The corporate’s enterprise mannequin helps its dependable dividend. Superior Plus pays shareholders a dividend of $0.18 yearly. As of writing, that interprets to a dividend yield of roughly 2.3%. The corporate has maintained its payout all through intervals of market volatility, providing traders peace of thoughts and predictable earnings. For retirees or anybody constructing passive earnings, that type of regularity is tough to beat.
The numbers
Superior’s most up-to-date earnings report reinforces the power of its operations. In Q1 2025, it posted adjusted earnings earlier than curiosity, taxes, depreciation and amortization (EBITDA) of $260.5 million, up 10.5% from Q1 2024. This was pushed by strong efficiency in its U.S. propane distribution enterprise and continued advantages from its “Superior Delivers” cost-saving program. Free money movement per share got here in at $0.94, which was a 54% enhance year-over-year. That type of money technology gives robust backing for the dividend and likewise provides the corporate flexibility to spend money on future progress.
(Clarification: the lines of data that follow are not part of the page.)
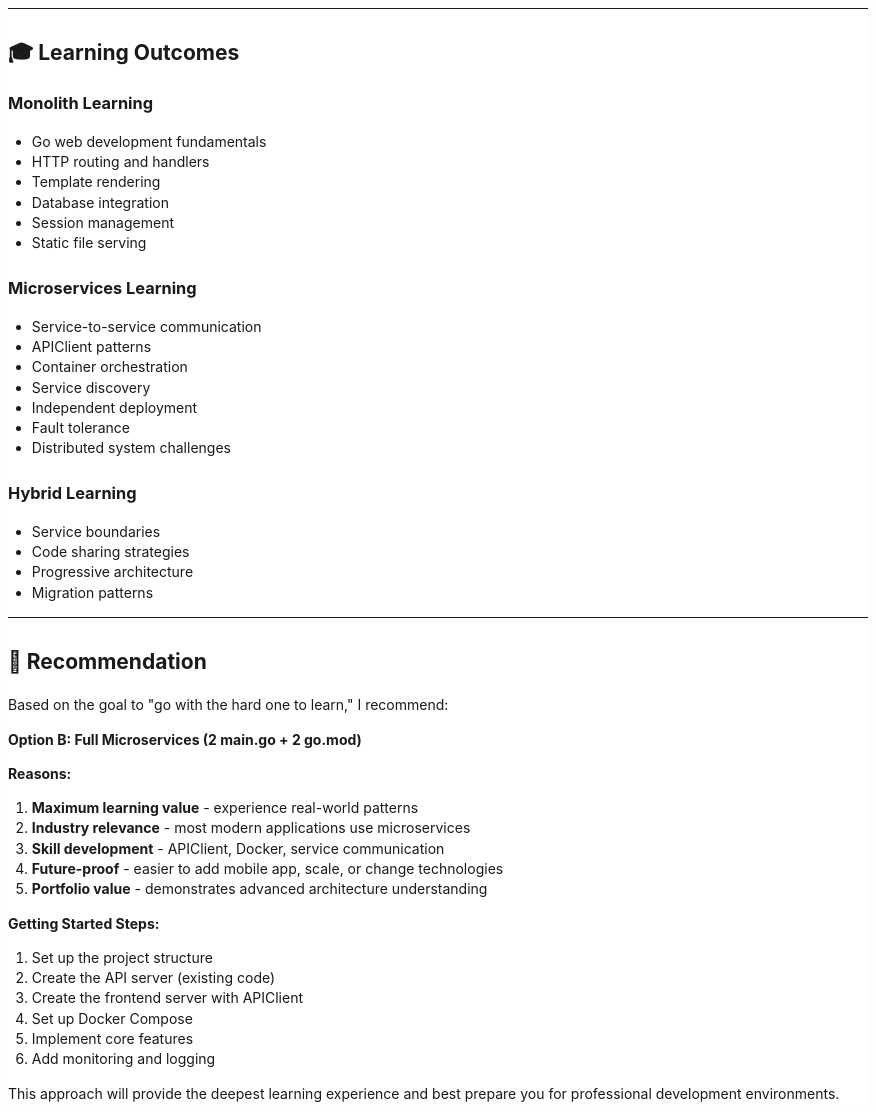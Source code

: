 
---

## 🎓 Learning Outcomes

### Monolith Learning
- Go web development fundamentals
- HTTP routing and handlers
- Template rendering
- Database integration
- Session management
- Static file serving

### Microservices Learning
- Service-to-service communication
- APIClient patterns
- Container orchestration
- Service discovery
- Independent deployment
- Fault tolerance
- Distributed system challenges

### Hybrid Learning
- Service boundaries
- Code sharing strategies
- Progressive architecture
- Migration patterns

---

## 📝 Recommendation

Based on the goal to "go with the hard one to learn," I recommend:

**Option B: Full Microservices (2 main.go + 2 go.mod)**

**Reasons:**
1. **Maximum learning value** - experience real-world patterns
2. **Industry relevance** - most modern applications use microservices
3. **Skill development** - APIClient, Docker, service communication
4. **Future-proof** - easier to add mobile app, scale, or change technologies
5. **Portfolio value** - demonstrates advanced architecture understanding

**Getting Started Steps:**
1. Set up the project structure
2. Create the API server (existing code)
3. Create the frontend server with APIClient
4. Set up Docker Compose
5. Implement core features
6. Add monitoring and logging

This approach will provide the deepest learning experience and best prepare you for professional development environments.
One key power is how the corporate manages its capital. Throughout the first quarter of 2025, Superior Plus repurchased 6.2 million shares, returning capital to shareholders whereas additionally growing earnings per share (EPS). Share buybacks is usually a sensible transfer when finished sustainably, and in Superior’s case, they mirror an organization with sufficient money readily available to each make investments and reward shareholders. Its web debt-to-adjusted EBITDA leverage ratio improved to three.7 instances from 3.8 instances final yr, displaying a gentle method to monetary well being even whereas executing on progress plans.
Extra to come back
Talking of progress, Superior Plus continues to profit from its ongoing “Superior Delivers” transformation initiative. This multi-year technique is targeted on boosting operational effectivity and buyer satisfaction. The corporate goals to ship a further $70 million in EBITDA by 2027 by way of streamlined operations and smarter logistics. Early outcomes are already flowing by way of to earnings, and if that trajectory continues, shareholders may gain advantage from each elevated profitability and the potential for dividend will increase sooner or later.
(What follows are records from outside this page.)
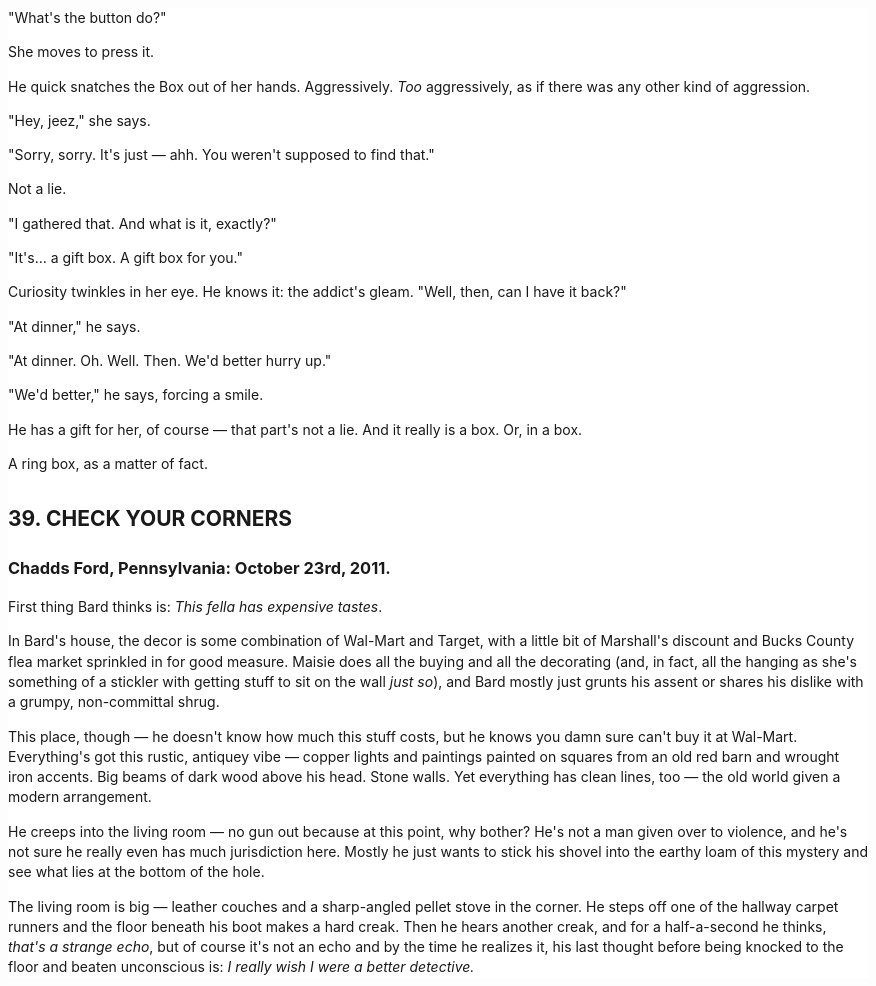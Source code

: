 "What's the button do?"

She moves to press it.

He quick snatches the Box out of her hands. Aggressively. _Too_ aggressively, as if there was any other kind of aggression.

"Hey, jeez," she says.

"Sorry, sorry. It's just — ahh. You weren't supposed to find that."

Not a lie.

"I gathered that. And what is it, exactly?"

"It's… a gift box. A gift box for you."

Curiosity twinkles in her eye. He knows it: the addict's gleam. "Well, then, can I have it back?"

"At dinner," he says.

"At dinner. Oh. Well. Then. We'd better hurry up."

"We'd better," he says, forcing a smile.

He has a gift for her, of course — that part's not a lie. And it really is a box. Or, in a box.

A ring box, as a matter of fact.



## 39. CHECK YOUR CORNERS

### Chadds Ford, Pennsylvania: October 23rd, 2011.

First thing Bard thinks is: _This fella has expensive tastes_.

In Bard's house, the decor is some combination of Wal-Mart and Target, with a little bit of Marshall's discount and Bucks County flea market sprinkled in for good measure. Maisie does all the buying and all the decorating (and, in fact, all the hanging as she's something of a stickler with getting stuff to sit on the wall _just so_), and Bard mostly just grunts his assent or shares his dislike with a grumpy, non-committal shrug.

This place, though — he doesn't know how much this stuff costs, but he knows you damn sure can't buy it at Wal-Mart. Everything's got this rustic, antiquey vibe — copper lights and paintings painted on squares from an old red barn and wrought iron accents. Big beams of dark wood above his head. Stone walls. Yet everything has clean lines, too — the old world given a modern arrangement.

He creeps into the living room — no gun out because at this point, why bother? He's not a man given over to violence, and he's not sure he really even has much jurisdiction here. Mostly he just wants to stick his shovel into the earthy loam of this mystery and see what lies at the bottom of the hole.

The living room is big — leather couches and a sharp-angled pellet stove in the corner. He steps off one of the hallway carpet runners and the floor beneath his boot makes a hard creak. Then he hears another creak, and for a half-a-second he thinks, _that's a strange echo_, but of course it's not an echo and by the time he realizes it, his last thought before being knocked to the floor and beaten unconscious is: _I really wish I were a better detective._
One other space the place Superior Plus shines is in its defensive nature. It operates in an important service business, and its buyer base is diversified throughout sectors and areas. Throughout inflationary intervals or financial slowdowns, individuals nonetheless want warmth and vitality. That inbuilt demand creates a buffer towards broader market declines. It’s one purpose the corporate has been capable of proceed elevating or sustaining its dividend whereas different corporations have paused theirs.
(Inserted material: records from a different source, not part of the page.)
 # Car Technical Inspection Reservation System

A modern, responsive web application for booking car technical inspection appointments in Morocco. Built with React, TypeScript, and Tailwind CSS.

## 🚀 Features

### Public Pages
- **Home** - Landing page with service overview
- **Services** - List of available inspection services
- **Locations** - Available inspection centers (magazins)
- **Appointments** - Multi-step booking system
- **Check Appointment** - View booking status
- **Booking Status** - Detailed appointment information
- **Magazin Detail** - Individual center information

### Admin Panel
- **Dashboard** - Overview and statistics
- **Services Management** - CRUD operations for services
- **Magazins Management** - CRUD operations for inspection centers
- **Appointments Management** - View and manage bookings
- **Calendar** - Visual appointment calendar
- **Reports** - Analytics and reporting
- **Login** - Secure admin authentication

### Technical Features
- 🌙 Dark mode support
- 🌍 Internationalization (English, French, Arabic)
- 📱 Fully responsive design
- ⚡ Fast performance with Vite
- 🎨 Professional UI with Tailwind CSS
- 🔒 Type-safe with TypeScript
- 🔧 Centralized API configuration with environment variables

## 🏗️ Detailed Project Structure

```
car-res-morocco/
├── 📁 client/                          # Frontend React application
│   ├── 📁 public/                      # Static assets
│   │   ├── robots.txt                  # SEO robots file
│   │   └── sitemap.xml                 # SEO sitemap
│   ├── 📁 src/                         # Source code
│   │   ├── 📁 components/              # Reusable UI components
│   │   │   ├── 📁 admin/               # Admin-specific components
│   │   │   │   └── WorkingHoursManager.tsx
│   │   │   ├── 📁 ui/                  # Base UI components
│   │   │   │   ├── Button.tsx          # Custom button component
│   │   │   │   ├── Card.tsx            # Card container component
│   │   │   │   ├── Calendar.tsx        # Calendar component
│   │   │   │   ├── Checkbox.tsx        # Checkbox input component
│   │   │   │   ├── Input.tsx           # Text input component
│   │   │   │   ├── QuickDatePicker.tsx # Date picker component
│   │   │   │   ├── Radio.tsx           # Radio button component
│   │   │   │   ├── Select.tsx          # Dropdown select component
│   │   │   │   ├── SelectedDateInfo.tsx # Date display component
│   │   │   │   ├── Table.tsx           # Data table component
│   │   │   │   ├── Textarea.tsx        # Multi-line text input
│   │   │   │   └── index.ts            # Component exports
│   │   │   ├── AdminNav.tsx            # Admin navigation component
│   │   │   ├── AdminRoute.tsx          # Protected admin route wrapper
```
Taking a look at valuation, Superior Plus shares commerce at a ahead price-to-earnings ratio that’s under many friends within the vitality distribution house. It’s not the most cost effective inventory on the TSX, however for an organization with robust free money movement, a sustainable payout, and a transparent path for progress, the valuation seems affordable. Particularly when factoring within the month-to-month earnings stream, which provides flexibility for reinvestment or bills.
Backside line
For earnings traders, consistency issues greater than hype. Superior Plus delivers that in spades. Its dividend is backed by actual property, steady demand, and a transparent operational plan. It doesn’t depend on speculative progress or market swings. As a substitute, it focuses on rising earnings and sharing them with traders. That makes it a sensible selection for any Canadian trying to earn money each month from their portfolio.